## THE TASK
Word for word, restate the lines from the start of the data below through the line containing "The command returns".

Saved entries:
*** Block opens ***

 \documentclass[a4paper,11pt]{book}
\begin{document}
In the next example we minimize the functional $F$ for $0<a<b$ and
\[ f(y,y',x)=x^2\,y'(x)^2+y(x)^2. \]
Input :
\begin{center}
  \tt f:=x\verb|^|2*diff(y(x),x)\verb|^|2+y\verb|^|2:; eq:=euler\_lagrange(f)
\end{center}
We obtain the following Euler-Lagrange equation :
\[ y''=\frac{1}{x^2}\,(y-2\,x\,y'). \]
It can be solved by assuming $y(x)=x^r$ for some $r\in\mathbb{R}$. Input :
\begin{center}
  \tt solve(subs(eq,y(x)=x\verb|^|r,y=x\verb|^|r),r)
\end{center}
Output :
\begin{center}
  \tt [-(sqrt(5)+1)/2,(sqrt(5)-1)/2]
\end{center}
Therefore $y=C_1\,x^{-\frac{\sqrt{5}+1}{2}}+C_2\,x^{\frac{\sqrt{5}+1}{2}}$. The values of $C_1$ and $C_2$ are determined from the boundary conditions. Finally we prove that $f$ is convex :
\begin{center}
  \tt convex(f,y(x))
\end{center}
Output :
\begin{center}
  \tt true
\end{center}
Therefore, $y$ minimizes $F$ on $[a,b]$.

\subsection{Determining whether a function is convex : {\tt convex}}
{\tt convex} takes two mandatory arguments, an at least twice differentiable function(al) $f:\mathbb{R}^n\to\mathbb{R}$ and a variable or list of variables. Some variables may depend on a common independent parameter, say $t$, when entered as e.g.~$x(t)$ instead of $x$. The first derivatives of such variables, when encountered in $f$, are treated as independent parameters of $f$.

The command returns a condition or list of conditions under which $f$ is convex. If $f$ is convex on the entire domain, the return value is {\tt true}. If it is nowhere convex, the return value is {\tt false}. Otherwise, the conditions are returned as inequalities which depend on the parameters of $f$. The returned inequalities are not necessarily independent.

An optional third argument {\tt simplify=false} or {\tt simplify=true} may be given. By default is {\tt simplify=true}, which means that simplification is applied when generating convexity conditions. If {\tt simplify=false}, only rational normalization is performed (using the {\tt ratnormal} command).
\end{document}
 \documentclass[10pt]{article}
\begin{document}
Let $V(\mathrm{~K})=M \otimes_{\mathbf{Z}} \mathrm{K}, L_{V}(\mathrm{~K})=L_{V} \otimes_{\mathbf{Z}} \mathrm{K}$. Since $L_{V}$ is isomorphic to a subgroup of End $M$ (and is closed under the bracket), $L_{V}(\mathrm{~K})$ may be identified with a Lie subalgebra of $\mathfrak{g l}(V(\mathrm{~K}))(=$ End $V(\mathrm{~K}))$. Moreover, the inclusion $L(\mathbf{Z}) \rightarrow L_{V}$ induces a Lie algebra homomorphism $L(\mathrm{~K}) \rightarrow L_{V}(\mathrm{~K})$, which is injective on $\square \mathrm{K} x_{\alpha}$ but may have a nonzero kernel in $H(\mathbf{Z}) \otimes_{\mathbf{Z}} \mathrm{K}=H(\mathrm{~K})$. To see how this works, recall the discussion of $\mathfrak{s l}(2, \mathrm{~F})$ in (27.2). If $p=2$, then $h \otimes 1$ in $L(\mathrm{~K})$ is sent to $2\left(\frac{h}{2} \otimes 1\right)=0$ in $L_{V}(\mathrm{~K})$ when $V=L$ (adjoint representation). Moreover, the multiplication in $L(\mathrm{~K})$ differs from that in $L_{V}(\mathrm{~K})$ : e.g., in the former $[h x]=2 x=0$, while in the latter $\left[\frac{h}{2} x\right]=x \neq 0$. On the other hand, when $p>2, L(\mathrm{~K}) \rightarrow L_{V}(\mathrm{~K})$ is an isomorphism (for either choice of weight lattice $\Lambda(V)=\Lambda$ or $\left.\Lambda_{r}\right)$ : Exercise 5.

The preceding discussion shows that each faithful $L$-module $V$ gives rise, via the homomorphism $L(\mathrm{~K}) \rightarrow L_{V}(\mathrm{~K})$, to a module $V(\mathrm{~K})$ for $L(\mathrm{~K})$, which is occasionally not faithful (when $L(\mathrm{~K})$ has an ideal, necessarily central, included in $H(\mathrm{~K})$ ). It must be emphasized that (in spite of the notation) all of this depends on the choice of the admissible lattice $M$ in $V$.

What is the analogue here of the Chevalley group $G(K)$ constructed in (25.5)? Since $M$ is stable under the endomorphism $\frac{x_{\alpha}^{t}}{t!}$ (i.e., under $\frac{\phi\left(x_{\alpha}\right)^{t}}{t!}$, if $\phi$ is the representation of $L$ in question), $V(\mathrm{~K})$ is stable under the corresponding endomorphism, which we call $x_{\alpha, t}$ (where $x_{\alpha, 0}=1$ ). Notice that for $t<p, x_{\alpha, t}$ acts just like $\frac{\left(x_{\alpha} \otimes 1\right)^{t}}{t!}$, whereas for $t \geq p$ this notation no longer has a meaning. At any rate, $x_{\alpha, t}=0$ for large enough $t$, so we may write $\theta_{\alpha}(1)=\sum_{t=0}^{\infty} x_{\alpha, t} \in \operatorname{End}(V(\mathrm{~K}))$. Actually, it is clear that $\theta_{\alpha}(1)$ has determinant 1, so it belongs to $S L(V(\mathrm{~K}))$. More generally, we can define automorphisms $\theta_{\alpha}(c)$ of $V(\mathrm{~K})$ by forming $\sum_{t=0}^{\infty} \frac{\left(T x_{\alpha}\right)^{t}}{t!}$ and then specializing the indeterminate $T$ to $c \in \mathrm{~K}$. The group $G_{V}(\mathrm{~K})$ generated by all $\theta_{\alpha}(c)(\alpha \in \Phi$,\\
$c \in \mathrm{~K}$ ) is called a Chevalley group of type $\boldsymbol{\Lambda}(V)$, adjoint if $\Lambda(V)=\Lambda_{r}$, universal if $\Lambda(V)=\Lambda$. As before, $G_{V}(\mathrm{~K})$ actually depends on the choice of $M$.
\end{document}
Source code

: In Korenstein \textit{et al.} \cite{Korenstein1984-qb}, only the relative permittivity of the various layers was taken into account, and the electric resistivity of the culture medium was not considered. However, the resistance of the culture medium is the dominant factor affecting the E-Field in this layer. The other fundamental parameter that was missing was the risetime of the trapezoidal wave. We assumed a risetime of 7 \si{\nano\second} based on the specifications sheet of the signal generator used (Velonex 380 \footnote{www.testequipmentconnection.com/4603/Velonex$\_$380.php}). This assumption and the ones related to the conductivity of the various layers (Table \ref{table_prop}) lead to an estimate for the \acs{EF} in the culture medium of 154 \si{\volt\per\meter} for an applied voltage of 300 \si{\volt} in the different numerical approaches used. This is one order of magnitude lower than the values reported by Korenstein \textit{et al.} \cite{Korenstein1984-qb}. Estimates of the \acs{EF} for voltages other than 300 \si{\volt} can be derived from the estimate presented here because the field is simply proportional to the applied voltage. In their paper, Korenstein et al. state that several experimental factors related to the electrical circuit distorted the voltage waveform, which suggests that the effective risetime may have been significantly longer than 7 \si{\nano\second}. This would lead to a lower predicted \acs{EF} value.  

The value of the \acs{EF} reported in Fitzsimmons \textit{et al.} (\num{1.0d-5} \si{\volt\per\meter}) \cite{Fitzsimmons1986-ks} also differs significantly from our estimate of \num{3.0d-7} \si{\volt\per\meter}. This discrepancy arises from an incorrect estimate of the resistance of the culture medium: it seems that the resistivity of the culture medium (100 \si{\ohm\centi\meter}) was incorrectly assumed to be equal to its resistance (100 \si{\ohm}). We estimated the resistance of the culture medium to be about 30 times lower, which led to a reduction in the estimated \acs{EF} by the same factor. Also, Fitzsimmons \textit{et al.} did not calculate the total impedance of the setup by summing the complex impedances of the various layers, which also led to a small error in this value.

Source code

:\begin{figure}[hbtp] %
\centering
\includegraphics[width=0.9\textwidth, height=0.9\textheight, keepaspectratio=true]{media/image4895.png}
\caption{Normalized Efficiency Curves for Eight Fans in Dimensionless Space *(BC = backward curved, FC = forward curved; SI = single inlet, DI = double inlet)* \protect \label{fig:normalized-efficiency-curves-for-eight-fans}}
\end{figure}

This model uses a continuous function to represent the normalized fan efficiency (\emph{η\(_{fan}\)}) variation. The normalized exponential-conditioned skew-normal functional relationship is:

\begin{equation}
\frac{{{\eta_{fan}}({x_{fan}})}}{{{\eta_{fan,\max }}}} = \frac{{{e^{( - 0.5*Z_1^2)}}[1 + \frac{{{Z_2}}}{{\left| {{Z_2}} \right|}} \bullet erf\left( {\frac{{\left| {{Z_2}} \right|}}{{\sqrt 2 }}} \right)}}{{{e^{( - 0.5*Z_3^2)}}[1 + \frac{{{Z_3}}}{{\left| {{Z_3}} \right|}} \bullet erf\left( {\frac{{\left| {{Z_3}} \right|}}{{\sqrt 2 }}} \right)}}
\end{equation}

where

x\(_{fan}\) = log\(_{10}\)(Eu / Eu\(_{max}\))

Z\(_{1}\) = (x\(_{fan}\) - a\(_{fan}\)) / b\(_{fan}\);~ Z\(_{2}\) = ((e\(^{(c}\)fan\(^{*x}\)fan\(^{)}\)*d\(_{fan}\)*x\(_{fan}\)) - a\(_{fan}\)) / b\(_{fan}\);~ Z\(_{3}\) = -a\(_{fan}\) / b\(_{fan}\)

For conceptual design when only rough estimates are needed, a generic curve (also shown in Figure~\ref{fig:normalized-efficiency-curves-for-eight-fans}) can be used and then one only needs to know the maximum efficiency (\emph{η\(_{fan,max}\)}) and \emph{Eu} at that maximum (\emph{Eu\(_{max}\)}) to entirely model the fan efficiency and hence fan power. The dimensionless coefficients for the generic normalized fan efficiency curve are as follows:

*** Block closes ***

## RESPONSE BELOW
 \documentclass[a4paper,11pt]{book}
\begin{document}
In the next example we minimize the functional $F$ for $0<a<b$ and
\[ f(y,y',x)=x^2\,y'(x)^2+y(x)^2. \]
Input :
\begin{center}
  \tt f:=x\verb|^|2*diff(y(x),x)\verb|^|2+y\verb|^|2:; eq:=euler\_lagrange(f)
\end{center}
We obtain the following Euler-Lagrange equation :
\[ y''=\frac{1}{x^2}\,(y-2\,x\,y'). \]
It can be solved by assuming $y(x)=x^r$ for some $r\in\mathbb{R}$. Input :
\begin{center}
  \tt solve(subs(eq,y(x)=x\verb|^|r,y=x\verb|^|r),r)
\end{center}
Output :
\begin{center}
  \tt [-(sqrt(5)+1)/2,(sqrt(5)-1)/2]
\end{center}
Therefore $y=C_1\,x^{-\frac{\sqrt{5}+1}{2}}+C_2\,x^{\frac{\sqrt{5}+1}{2}}$. The values of $C_1$ and $C_2$ are determined from the boundary conditions. Finally we prove that $f$ is convex :
\begin{center}
  \tt convex(f,y(x))
\end{center}
Output :
\begin{center}
  \tt true
\end{center}
Therefore, $y$ minimizes $F$ on $[a,b]$.

\subsection{Determining whether a function is convex : {\tt convex}}
{\tt convex} takes two mandatory arguments, an at least twice differentiable function(al) $f:\mathbb{R}^n\to\mathbb{R}$ and a variable or list of variables. Some variables may depend on a common independent parameter, say $t$, when entered as e.g.~$x(t)$ instead of $x$. The first derivatives of such variables, when encountered in $f$, are treated as independent parameters of $f$.

The command returns a condition or list of conditions under which $f$ is convex. If $f$ is convex on the entire domain, the return value is {\tt true}. If it is nowhere convex, the return value is {\tt false}. Otherwise, the conditions are returned as inequalities which depend on the parameters of $f$. The returned inequalities are not necessarily independent.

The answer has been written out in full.